IMPEACHMENT?   Author Cass Sunstine has researched the where/when of impeachment in America.  Bottom line: impeachment has been traditionally a partisan affair.  Mr. Sunstine offers various definitions and rationale for impeachment.

SURVEILLANCE: Jennifer Granick has written an interesting book about American spies.  Today, she comments, many Americans probably approve current rules and policies – “we have nothing to hide.”  However, she warns of dangers to individual rights if targeting supports the political objectives of a given administration.   The dangers of abuse are manifest, she says, since approximately one in four Americans has some form of a criminal record.   It boils down to the old question – how to balance democracy, the rule of law, and civil liberties.

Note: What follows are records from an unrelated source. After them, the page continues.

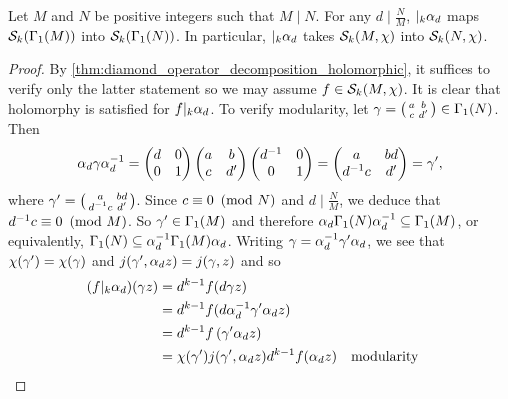     \begin{proposition}\label{equ:lifting_operator_holomorphic}
      Let $M$ and $N$ be positive integers such that $M \mid N$. For any $d \mid \frac{N}{M}$, $|_{k}\alpha_{d}$ maps $\mathcal{S}_{k}(\Gamma_{1}(M))$ into $\mathcal{S}_{k}(\Gamma_{1}(N))$. In particular, $|_{k}\alpha_{d}$ takes $\mathcal{S}_{k}(M,\chi)$ into $\mathcal{S}_{k}(N,\chi)$.
    \end{proposition}
    \begin{proof}
      By \cref{thm:diamond_operator_decomposition_holomorphic}, it suffices to verify only the latter statement so we may assume $f \in \mathcal{S}_{k}(M,\chi)$. It is clear that holomorphy is satisfied for $f|_{k}\alpha_{d}$. To verify modularity, let $\gamma = \begin{psmallmatrix} a & b \\ c & d' \end{psmallmatrix} \in \Gamma_{1}(N)$. Then
      \[
        \alpha_{d}\gamma\alpha_{d}^{-1} = \begin{pmatrix} d & 0 \\ 0 & 1 \end{pmatrix}\begin{pmatrix} a & b \\ c & d' \end{pmatrix}\begin{pmatrix} d^{-1} & 0 \\ 0 & 1 \end{pmatrix} = \begin{pmatrix} a & bd \\ d^{-1}c & d' \end{pmatrix} = \gamma',
      \]
      where $\gamma' = \begin{psmallmatrix} a & bd \\ d^{-1}c & d' \end{psmallmatrix}$. Since $c \equiv 0 \ \left(\text{mod }N\right)$ and $d \mid \frac{N}{M}$, we deduce that $d^{-1}c \equiv 0 \ \left(\text{mod }M\right)$. So $\gamma' \in \Gamma_{1}(M)$ and therefore $\alpha_{d}\Gamma_{1}(N)\alpha_{d}^{-1} \subseteq \Gamma_{1}(M)$, or equivalently, $\Gamma_{1}(N) \subseteq \alpha_{d}^{-1}\Gamma_{1}(M)\alpha_{d}$. Writing $\gamma = \alpha_{d}^{-1}\gamma'\alpha_{d}$, we see that $\chi(\gamma') = \chi(\gamma)$ and $j(\gamma',\alpha_{d}z) = j(\gamma,z)$ and so
      \begin{align*}
        (f|_{k}\a_{d})(\g z) &= d^{k-1}f(d \g z) \\
        &= d^{k-1}f(d\a_{d}^{-1}\g'\a_{d}z) \\
        &= d^{k-1}f\left(\g'\a_{d}z\right) \\
        &= \chi(\g')j(\g',\a_{d}z)d^{k-1}f(\a_{d}z) && \text{modularity} \\

\end{align*}
\end{proof}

FLAWED TRIALS.  The June 2017 decision of the US Supreme Court in Weaver v. Massachusetts alarms some civil libertarians.  The Court seemingly made it more difficult for defendants to gain relief from convictions after flawed trials.  To persevere, the complaining party must prove prejudice.   That can occur in two ways: [1] by showing that, absent the error, there was reasonable probability of a different outcome; or [2] demonstrating that counsel’s error rendered the trial fundamentally unfair.  Critics deplore the Weaver decision as unfairly tweaking the concept of “structural error.”   [That is an error violating Constitutional guarantees that define a fair criminal trial].  Such structural errors are so dangerous that they defy harmless error analysis and historically trigger reversal.  However, Weaver seems to require the offended party to object to that error at trial.   The Catch-22:   Prejudice stemming from this type of error is nearly impossible to prove: How can anyone show – well after the fact – that violation of a basic right affected the outcome?

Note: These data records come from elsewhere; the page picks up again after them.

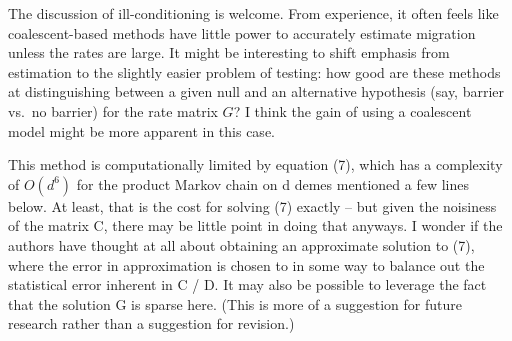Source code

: 
\begin{point}{}
    The discussion of ill-conditioning is welcome. From experience, it often
    feels like coalescent-based methods have little power to accurately
    estimate migration unless the rates are large. It might be interesting to
    shift emphasis from estimation to the slightly easier problem of testing:
    how good are these methods at distinguishing between a given null and an
    alternative hypothesis (say, barrier vs.\ no barrier) for the rate matrix $G$?
    I think the gain of using a coalescent model might be more apparent in this case.
\end{point}


\begin{point}{}
    This method is computationally limited by equation (7), which has a
    complexity of $O(d^6)$ for the product Markov chain on d demes mentioned a
    few lines below. At least, that is the cost for solving (7) exactly -- but
    given the noisiness of the matrix C, there may be little point in doing
    that anyways. I wonder if the authors have thought at all about obtaining
    an approximate solution to (7), where the error in approximation is chosen
    to in some way to balance out the statistical error inherent in C / D. It
    may also be possible to leverage the fact that the solution G is sparse
    here.  (This is more of a suggestion for future research rather than a
    suggestion for revision.)
\end{point}


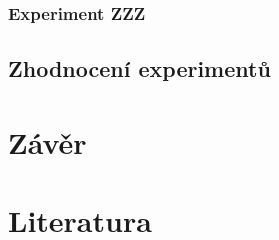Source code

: \documentclass[a4paper,11pt]{article}
\begin{document}
\subsubsection{Experiment ZZZ}
\subsection{Zhodnocení experimentů}

\section{Závěr}


\section{Literatura}


\newpage

\renewcommand{\refname}{\section{Literatura}}

\end{document}

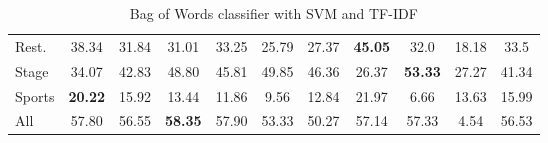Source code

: \begin{table}[]
{\begin{tabular}{@{}lcccccccccc@{}}
		\multicolumn{1}{l|}{Rest.}      & 38.34                      & 31.84                     & 31.01                     & 33.25                          & 25.79                        & 27.37                     & \textbf{45.05}             & 32.0                      & 18.18                      & 33.5                   \\
		\multicolumn{1}{l|}{Stage}      & 34.07                       & 42.83                     & 48.80                    & 45.81                          & 49.85                        & 46.36                     & 26.37                     & \textbf{53.33}            & 27.27                      & 41.34                   \\
		\multicolumn{1}{l|}{Sports}     & \textbf{20.22}                      & 15.92                      & 13.44                    & 11.86                          & 9.56                        & 12.84                     & 21.97                      & 6.66                     & 13.63             & 15.99                    \\
		\multicolumn{1}{l|}{All}        & 57.80                      & 56.55                     & \textbf{58.35}            & 57.90                          & 53.33                        & 50.27                     & 57.14                     & 57.33                     & 4.54                      & 56.53                       
	\end{tabular}%
}
	\caption{Bag of Words classifier with SVM and TF-IDF}
	\label{tab:bow}
\end{table}
\begin{table}[]
	\centering
	\caption{Average number of tokens per review for each domain in each split}
\end{table}
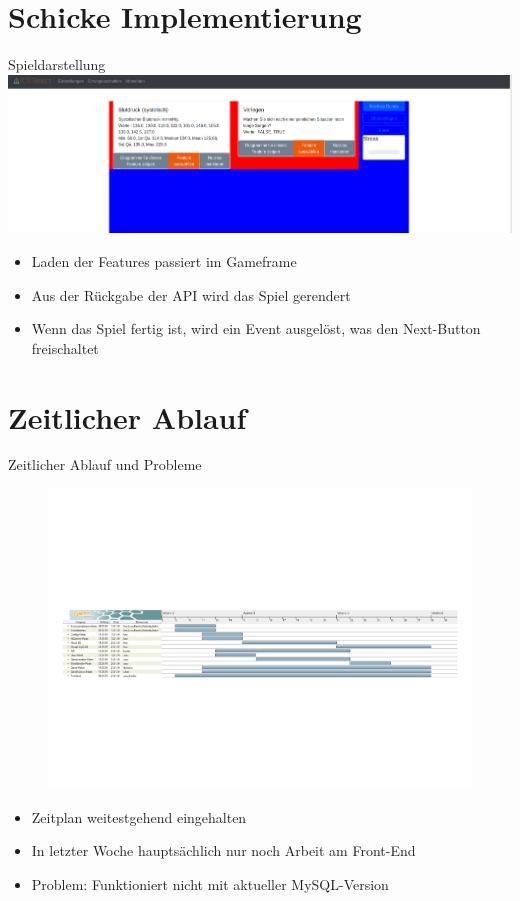 \documentclass[xcolor=dvipsnames]{beamer}
\begin{document}
\section{Schicke Implementierung}
\begin{frame}{Spieldarstellung}
\includegraphics[width=\textwidth]{../img/gameframe.png}
\begin{itemize}
    \item Laden der Features passiert im Gameframe
    \item Aus der Rückgabe der API wird das Spiel gerendert
    \item Wenn das Spiel fertig ist, wird ein Event ausgelöst, was den Next-Button freischaltet
\end{itemize}
\end{frame}

\section{Zeitlicher Ablauf}
\begin{frame}{Zeitlicher Ablauf und Probleme}
\begin{figure}
\centering
\includegraphics[width=\textwidth]{../img/gantt.pdf}
\end{figure}
\begin{itemize}
	\item Zeitplan weitestgehend eingehalten
	\item In letzter Woche hauptsächlich nur noch Arbeit am Front-End
	\item Problem: Funktioniert nicht mit aktueller MySQL-Version
\end{itemize}
\end{frame}
\end{document}

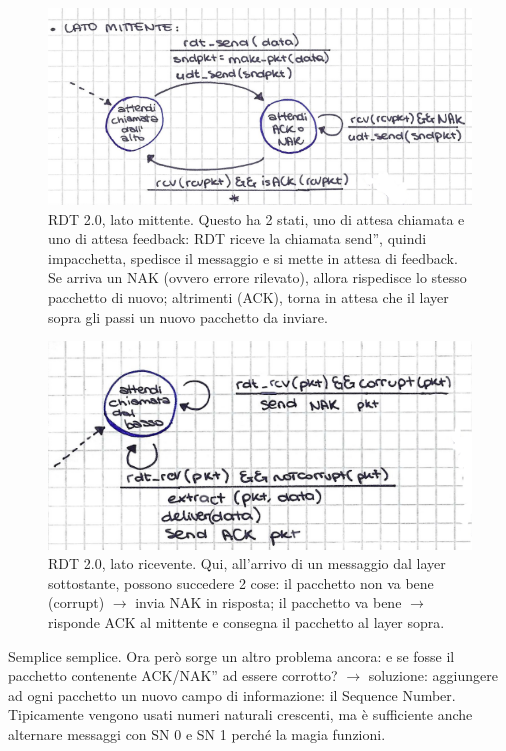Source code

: \begin{figure} [h]
    \centering
    \includegraphics[width=0.75\linewidth]{Figures/03/rdt2-0-snd.png}
    \caption{RDT 2.0, lato mittente. Questo ha 2 stati, uno di attesa chiamata e uno di attesa feedback: RDT riceve la chiamata \openapex send'', quindi impacchetta, spedisce il messaggio e si mette in attesa di feedback. Se arriva un NAK (ovvero errore rilevato), allora rispedisce lo stesso pacchetto di nuovo; altrimenti (ACK), torna in attesa che il layer sopra gli passi un nuovo pacchetto da inviare.}
    \label{fig:rdt2.0s}
\end{figure}

\begin{figure} [h]
    \centering
    \includegraphics[width=0.6\linewidth]{Figures/03/rdt2-0-rcv.png}
    \caption{RDT 2.0, lato ricevente. Qui, all'arrivo di un messaggio dal layer sottostante, possono succedere 2 cose: il pacchetto non va bene (corrupt) $\rightarrow$ invia NAK in risposta; il pacchetto va bene $\rightarrow$ risponde ACK al mittente e consegna il pacchetto al layer sopra.}
    \label{fig:rdt2.0r}
\end{figure}
\newpage
\noindent Semplice semplice. Ora però sorge un altro problema ancora: e se fosse il pacchetto contenente \openapex ACK/NAK'' ad essere corrotto? $\rightarrow$ soluzione: aggiungere ad ogni pacchetto un nuovo campo di informazione: il Sequence Number. Tipicamente vengono usati numeri naturali crescenti, ma è sufficiente anche alternare messaggi con SN 0 e SN 1 perché la magia funzioni.


\bigskip
{}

HAIR SAMPLES: The NACDL CHAMPION magazine discusses the zigzag history of hair sample evidence.   For decades, FBI analysts claimed they could tell whether certain hairs came from a given person.  However, the National Academy of Science has stated that there’s no scientifically accepted formula about the frequency with which particular characteristics of hair are distributed in the population.    Between 2009 and 2013, DNA testing exonerated three men serving lengthy prison sentence whose convictions rested, at least in part, on microscopic hair analysis.

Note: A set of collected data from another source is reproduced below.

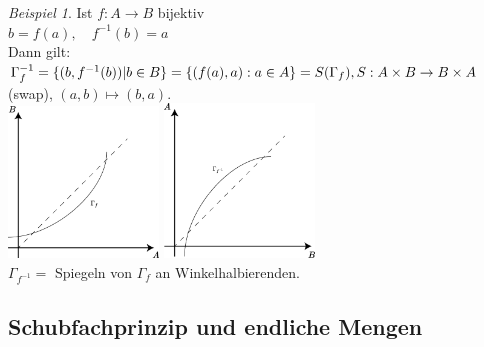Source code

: \documentclass[12pt,a4paper,titlepage]{article} %
\theoremstyle{definition}
\theoremstyle{remark}
\newtheorem*{bsp}{Beispiel}
\begin{document}
\begin{bsp}
	Ist $f: A\rightarrow B$ bijektiv\\
	$b=f(a),\quad f^{-1}(b)=a$\\
	Dann gilt: $\Gamma_f^{-1} = \{(b, f^{-1}(b)) | b\in B\}\\
	= \{(f(a),a):a\in A\} = S(\Gamma_f), S: A\times B \rightarrow B\times A$ (swap), $(a,b)\mapsto(b,a)$.\\
	\includegraphics[width=0.3\textwidth]{images/img08.png} \quad
	\includegraphics[width=0.3\textwidth]{images/img09.png}\\
	$\Gamma_{f^{-1}} = $ Spiegeln von $\Gamma_f$ an Winkelhalbierenden.
\end{bsp}
\subsection{Schubfachprinzip und endliche Mengen}
\end{document}
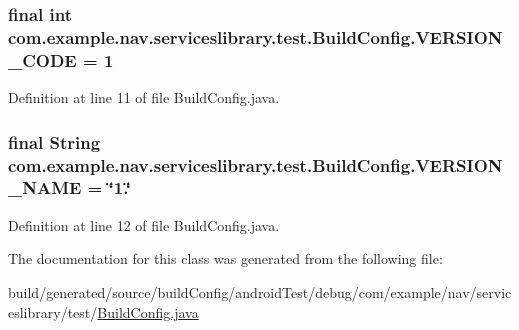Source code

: \subsubsection[{\texorpdfstring{V\+E\+R\+S\+I\+O\+N\+\_\+\+C\+O\+DE}{VERSION_CODE}}]{\setlength{\rightskip}{0pt plus 5cm}final int com.\+example.\+nav.\+serviceslibrary.\+test.\+Build\+Config.\+V\+E\+R\+S\+I\+O\+N\+\_\+\+C\+O\+DE = 1\hspace{0.3cm}{\ttfamily [static]}}\hypertarget{classcom_1_1example_1_1nav_1_1serviceslibrary_1_1test_1_1_build_config_a8cb9753aa84da12d7005337e7e402033}{}\label{classcom_1_1example_1_1nav_1_1serviceslibrary_1_1test_1_1_build_config_a8cb9753aa84da12d7005337e7e402033}


Definition at line 11 of file Build\+Config.\+java.

\subsubsection[{\texorpdfstring{V\+E\+R\+S\+I\+O\+N\+\_\+\+N\+A\+ME}{VERSION_NAME}}]{\setlength{\rightskip}{0pt plus 5cm}final String com.\+example.\+nav.\+serviceslibrary.\+test.\+Build\+Config.\+V\+E\+R\+S\+I\+O\+N\+\_\+\+N\+A\+ME = \char`\"{}1.\char`\"{}\hspace{0.3cm}{\ttfamily [static]}}\hypertarget{classcom_1_1example_1_1nav_1_1serviceslibrary_1_1test_1_1_build_config_aa97bf920241755f014bef41b4d67443f}{}\label{classcom_1_1example_1_1nav_1_1serviceslibrary_1_1test_1_1_build_config_aa97bf920241755f014bef41b4d67443f}


Definition at line 12 of file Build\+Config.\+java.



The documentation for this class was generated from the following file\+:\begin{DoxyCompactItemize}
\item 
build/generated/source/build\+Config/android\+Test/debug/com/example/nav/serviceslibrary/test/\hyperlink{android_test_2debug_2com_2example_2nav_2serviceslibrary_2test_2_build_config_8java}{Build\+Config.\+java}\end{DoxyCompactItemize}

MARIN PROTOCOL:  Interestingly, few accusers seem to take a lie detector test prior to going public, accusing prominent individuals of sexual misconduct.   Of course, it’s wise to keep such results private unless and until they appear to confirm the accuser’s story.   And certainly, the reliability of polygraphs is an open question.   However, lie detector tests may gain increased dependability from something called the Marin Protocol:   If several individuals take a lie detector test and reach the same result, there’s a cumulative effect of increased reliability.

BEETHOVEN’S BIRTHDAY.    December 15 is celebrated as the birthday of Beethoven, the famous composer.  Right to life advocates claim that – had prenatal data been available centuries ago – he would have been aborted for significant birth defects.